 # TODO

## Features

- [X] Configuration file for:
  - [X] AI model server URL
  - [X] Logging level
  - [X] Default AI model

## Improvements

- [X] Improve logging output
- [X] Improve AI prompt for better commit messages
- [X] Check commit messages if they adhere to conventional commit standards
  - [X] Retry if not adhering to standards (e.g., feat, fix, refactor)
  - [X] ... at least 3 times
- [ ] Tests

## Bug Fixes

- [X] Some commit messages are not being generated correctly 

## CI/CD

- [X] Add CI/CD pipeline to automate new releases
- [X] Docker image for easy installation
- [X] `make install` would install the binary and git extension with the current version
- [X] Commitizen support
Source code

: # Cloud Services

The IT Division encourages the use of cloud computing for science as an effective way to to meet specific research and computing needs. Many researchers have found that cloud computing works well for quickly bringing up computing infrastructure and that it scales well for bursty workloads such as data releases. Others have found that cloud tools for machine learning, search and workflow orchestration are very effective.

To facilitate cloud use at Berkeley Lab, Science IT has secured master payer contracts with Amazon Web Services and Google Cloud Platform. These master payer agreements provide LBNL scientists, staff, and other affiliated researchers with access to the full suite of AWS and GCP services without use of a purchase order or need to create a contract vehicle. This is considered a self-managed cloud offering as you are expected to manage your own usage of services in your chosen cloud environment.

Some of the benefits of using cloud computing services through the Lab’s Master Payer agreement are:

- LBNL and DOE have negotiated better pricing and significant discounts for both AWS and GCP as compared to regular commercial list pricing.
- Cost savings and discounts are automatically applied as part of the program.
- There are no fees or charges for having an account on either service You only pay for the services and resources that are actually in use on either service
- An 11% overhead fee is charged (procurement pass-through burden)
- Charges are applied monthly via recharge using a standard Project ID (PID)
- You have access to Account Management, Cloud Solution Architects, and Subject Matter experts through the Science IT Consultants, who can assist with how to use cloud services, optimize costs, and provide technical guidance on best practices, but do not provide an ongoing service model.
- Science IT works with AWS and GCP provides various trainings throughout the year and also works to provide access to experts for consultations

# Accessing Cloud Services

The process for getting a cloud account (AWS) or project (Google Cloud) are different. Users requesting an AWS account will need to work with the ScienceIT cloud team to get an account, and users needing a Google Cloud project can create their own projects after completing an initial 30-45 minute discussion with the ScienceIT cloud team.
..............................
• Work item:
Respond with the number of lines in the listing above that include the word "messages", and with nothing more.

• The completed task:
3